When it comes to software, there’s really no better deal on the planet than smartphone apps. I seldom pay for popular software, and when I do, the cost is minimal – the average price for an app is just 19 cents. And while buying the latest and greatest iPhone every other year (or sooner with a trade-in plan like Verizon Edge) is expensive, I have never had to re-purchase apps. I buy them once and own them (and get updates) for life.
That model is terrific for us members of the public, but as it turns out, it’s terrible for app developers. Most paid productivity apps, organization apps, and games are created by smaller studios, often employing no more than five people. Runaway multi-million dollar hits like Angry Birds are the exception rather than the rule.
But could the buy-it-once-own-it-forever software model be changing? That’s precisely what Gedeon Maheux, co-founder of the company behind the popular Twitterrific app, is advocating in an entry on his personal blog.

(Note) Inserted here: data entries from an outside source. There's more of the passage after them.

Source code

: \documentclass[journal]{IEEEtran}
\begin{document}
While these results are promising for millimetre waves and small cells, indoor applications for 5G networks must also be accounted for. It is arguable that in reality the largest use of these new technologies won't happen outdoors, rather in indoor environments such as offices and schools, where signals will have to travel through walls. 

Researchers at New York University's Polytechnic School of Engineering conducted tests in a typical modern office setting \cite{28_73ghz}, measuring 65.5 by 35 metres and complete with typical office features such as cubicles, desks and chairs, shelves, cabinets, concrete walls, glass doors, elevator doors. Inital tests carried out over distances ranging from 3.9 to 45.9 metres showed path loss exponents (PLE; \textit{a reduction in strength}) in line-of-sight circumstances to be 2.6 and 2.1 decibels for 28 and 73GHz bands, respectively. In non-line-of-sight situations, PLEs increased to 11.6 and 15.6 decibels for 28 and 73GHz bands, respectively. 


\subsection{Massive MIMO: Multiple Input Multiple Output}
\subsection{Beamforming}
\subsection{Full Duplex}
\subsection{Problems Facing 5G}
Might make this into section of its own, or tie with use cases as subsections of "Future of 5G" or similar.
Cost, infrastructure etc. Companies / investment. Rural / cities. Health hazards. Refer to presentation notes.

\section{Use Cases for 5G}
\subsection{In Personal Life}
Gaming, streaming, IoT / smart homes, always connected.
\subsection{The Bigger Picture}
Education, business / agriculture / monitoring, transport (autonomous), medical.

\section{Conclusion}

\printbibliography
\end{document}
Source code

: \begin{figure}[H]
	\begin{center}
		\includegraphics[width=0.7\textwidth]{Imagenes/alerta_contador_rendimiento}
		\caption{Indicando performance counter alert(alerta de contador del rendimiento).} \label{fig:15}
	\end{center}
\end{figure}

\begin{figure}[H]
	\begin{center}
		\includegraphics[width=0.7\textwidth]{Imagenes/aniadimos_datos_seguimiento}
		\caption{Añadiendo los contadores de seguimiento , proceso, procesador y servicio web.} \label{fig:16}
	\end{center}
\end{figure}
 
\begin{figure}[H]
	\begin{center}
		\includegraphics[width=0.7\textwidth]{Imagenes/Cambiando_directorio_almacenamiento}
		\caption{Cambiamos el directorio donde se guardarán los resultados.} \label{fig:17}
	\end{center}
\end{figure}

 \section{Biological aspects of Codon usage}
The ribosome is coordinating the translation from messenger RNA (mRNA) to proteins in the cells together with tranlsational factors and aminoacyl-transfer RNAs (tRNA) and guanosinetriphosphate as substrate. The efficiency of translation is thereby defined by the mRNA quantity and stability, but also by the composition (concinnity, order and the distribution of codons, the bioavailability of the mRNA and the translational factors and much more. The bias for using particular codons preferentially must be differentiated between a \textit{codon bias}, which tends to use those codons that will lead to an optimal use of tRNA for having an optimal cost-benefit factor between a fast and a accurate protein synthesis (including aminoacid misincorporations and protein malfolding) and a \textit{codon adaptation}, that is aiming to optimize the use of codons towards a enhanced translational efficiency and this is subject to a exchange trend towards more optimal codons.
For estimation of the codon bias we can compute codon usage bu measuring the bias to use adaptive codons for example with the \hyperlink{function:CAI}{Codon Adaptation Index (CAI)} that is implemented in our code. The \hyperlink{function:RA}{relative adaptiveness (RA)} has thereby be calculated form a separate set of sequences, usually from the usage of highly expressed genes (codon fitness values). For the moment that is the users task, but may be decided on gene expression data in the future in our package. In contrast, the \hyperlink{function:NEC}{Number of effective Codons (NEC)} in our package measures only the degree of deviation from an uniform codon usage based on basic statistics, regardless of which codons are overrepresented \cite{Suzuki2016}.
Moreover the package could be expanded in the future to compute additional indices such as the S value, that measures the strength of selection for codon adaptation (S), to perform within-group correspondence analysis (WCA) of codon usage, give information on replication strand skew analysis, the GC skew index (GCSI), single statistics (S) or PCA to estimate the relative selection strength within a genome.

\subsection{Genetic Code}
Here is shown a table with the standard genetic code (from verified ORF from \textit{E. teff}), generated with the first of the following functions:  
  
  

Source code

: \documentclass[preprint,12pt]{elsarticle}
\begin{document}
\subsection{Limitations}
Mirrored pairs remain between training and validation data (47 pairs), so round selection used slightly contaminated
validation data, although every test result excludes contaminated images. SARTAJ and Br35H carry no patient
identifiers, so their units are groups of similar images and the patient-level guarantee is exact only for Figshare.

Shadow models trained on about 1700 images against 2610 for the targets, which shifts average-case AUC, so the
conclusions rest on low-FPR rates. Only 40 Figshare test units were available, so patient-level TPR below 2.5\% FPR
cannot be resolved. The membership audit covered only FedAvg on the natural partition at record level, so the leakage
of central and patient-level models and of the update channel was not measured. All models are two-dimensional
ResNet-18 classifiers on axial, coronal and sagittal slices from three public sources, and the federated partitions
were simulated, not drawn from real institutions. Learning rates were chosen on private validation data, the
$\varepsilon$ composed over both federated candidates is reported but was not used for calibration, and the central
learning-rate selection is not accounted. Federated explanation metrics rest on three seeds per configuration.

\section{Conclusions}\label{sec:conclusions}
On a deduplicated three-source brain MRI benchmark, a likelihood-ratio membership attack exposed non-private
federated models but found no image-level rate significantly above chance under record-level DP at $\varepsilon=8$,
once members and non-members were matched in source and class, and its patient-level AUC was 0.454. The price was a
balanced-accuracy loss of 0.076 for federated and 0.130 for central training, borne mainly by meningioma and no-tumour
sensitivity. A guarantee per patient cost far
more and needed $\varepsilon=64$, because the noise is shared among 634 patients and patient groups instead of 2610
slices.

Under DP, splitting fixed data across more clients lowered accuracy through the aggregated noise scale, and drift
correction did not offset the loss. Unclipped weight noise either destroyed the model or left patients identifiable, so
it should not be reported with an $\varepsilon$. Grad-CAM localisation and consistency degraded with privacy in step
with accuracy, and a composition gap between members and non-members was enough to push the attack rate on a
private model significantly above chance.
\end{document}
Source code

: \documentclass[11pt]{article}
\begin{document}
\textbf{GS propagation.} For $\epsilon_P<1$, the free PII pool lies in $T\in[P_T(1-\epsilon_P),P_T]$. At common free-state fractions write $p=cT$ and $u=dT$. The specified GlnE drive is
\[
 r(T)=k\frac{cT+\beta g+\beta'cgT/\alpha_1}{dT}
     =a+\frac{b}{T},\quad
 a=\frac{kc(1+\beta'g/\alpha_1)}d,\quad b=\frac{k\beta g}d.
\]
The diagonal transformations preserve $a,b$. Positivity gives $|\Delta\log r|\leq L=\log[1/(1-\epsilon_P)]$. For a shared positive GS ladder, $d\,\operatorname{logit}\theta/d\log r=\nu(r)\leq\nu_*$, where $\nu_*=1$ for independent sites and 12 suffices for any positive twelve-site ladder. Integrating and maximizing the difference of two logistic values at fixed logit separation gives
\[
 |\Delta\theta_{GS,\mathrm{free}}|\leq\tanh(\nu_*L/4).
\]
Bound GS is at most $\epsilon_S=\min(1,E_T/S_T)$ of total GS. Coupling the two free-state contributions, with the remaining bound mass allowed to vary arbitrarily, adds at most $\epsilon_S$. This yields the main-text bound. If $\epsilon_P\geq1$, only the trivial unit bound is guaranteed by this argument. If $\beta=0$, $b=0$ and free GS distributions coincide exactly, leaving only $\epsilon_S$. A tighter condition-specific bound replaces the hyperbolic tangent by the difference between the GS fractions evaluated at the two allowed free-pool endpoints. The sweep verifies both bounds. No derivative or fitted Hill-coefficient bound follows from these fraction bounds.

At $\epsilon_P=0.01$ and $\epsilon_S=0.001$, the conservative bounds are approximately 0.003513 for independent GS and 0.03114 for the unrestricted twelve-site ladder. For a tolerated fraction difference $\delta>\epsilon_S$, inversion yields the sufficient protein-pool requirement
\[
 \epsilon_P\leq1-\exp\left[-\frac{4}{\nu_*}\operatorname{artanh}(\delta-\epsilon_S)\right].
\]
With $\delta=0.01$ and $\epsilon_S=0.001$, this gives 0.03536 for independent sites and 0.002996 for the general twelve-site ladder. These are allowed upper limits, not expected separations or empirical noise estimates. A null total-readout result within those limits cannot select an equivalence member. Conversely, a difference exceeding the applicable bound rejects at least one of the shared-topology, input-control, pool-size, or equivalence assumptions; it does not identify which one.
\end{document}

Maheux notes that the release of a new iPhone later this fall – and the release of the accompanying iOS 7 – will offer software houses plenty of new customers. “But there’s another opportunity here for developers,” he explains, “one that’s been largely ignored up until now – paid upgrades. To be more precise, all new, iOS 7 paid versions of existing applications.”
Maheux actually makes a number of terrific points in his blog entry. Updating a popular app for a new operating system requires a ton of work – hundreds of man-hours that largely go unrewarded. New features are often built in too. And given the bold graphic redesign of Apple’s new mobile operating system, app makers will be pressured to spend money on design updates to match the new, modernist Apple style.
In short, there are so many changes coming with iOS 7 that it’s only natural for developers to use the occasion to relaunch older apps as paid upgrades. That’s precisely what Maheux plans to do with his company’s popular apps – xScope and Twitterrific require paid upgrades once every 18 months. Other companies are testing the waters, too: Just this week, messaging app Whatsapp announced a switch to a 99-cents-per-year subscription model.
But can developers get us to buy the cow with iOS7 after years of letting us get the milk for free? It may be a tough sell, but Maheux frames it well: “how willing would you be to re-purchase your favorite apps if they are optimized for iOS 7? Look at your device’s home screen and go down the list of apps you use most and ask yourself if you could live without it once you upgrade. I think that most users (at least those that matter to developers) would answer that they would gladly pay again if it means having the latest and greatest version of their favorite apps, at least I would hope so.”
Personally, I would be willing to pay a minimal amount to upgrade some of my favorite apps, so long as money actually goes to pay development costs and implement new features. It’s hard to get outraged over paying out 99 cents to make something I love even better, especially as I’m sitting in the middle of a crowded coffee shop, drinking a glass of iced tea I just paid $2.49 for.
What do you think? Would you be willing to pay to upgrade your favorite apps? Or are these app makers violating an unwritten, unspoken contract with the public?